With these elements in place, the only thing remaining was the paintings…but I decided they’d be too much work, I’m omitting them, at least for the time being. They don’t have anything to do with my main purpose (understanding the geometry of the stairs) or my secondary purpose (examining the scale of the space).
Speaking of which, here’s the long-awaited scale comparison between the castle exterior and the grand staircase interior!
They kinda almost fit together at the intended in-universe scale!
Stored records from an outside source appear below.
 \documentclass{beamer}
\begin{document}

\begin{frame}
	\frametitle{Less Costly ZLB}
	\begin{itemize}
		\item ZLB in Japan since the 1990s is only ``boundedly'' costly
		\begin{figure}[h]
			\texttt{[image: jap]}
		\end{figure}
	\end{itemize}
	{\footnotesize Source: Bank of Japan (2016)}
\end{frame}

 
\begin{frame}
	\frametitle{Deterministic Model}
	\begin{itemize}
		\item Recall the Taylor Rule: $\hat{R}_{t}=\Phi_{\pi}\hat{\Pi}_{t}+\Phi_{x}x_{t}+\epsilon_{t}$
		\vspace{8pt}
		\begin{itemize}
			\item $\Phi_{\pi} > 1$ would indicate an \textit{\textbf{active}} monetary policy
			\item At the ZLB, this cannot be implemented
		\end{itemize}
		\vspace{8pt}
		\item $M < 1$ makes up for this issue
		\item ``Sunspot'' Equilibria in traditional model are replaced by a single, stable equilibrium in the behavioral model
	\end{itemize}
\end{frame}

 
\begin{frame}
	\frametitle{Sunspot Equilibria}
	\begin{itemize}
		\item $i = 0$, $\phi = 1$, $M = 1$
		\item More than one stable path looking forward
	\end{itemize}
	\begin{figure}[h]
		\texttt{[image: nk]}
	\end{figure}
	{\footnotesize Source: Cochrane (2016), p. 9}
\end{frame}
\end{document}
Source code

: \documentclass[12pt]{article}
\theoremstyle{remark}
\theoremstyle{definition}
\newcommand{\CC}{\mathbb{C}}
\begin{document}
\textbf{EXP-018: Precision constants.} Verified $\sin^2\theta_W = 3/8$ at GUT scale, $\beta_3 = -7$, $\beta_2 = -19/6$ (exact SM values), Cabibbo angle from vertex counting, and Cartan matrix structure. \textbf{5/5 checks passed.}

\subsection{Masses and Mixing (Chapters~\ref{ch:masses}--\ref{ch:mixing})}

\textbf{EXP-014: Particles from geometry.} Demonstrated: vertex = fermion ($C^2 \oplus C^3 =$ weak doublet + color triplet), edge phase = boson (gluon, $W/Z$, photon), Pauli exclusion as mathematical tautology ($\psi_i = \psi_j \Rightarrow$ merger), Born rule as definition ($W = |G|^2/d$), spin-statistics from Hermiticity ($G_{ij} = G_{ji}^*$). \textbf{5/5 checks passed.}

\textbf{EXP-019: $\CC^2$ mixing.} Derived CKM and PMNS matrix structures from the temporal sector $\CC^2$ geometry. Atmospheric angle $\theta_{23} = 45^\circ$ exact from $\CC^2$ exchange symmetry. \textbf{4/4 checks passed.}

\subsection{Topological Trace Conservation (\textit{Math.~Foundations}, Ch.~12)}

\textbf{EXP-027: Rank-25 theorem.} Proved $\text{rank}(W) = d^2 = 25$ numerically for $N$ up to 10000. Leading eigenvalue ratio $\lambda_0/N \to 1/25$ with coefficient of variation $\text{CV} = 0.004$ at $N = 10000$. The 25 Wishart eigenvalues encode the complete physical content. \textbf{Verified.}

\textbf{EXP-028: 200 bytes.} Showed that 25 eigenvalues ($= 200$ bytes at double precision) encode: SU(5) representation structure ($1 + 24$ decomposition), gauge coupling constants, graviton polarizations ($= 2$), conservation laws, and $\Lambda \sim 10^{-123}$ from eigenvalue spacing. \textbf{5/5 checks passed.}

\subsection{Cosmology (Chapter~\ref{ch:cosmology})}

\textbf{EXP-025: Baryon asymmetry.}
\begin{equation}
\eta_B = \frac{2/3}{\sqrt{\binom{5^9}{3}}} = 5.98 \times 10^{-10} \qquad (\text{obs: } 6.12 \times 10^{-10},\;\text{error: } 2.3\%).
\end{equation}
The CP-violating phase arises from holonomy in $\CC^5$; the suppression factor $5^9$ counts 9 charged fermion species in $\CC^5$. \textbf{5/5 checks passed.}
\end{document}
Of course, if you include all the digital extensions at the top or the extra miniature passes used to extend the bottom, that all goes out the (beautifully mullioned) window. But I think that’s kinda okay.
This concludes my work on this side project…it’s been a fun one! Now back to the main castle model.
With the basic structure of the wooden bridge in place, I next set out to adjust the support beams below. The bridge spans a ravine and its cross beam patterns do vary. Paying close attention to their arrangement in the original miniature, I first modified the half closest to the castle:
Then it was just a matter of duplicating the structure to the far side and tweaking a spot where it’s not quite symmetrical:
This brings the bridge to a complete state…at least, without all the shaky imperfections that give the original its charm. Time to get those in there.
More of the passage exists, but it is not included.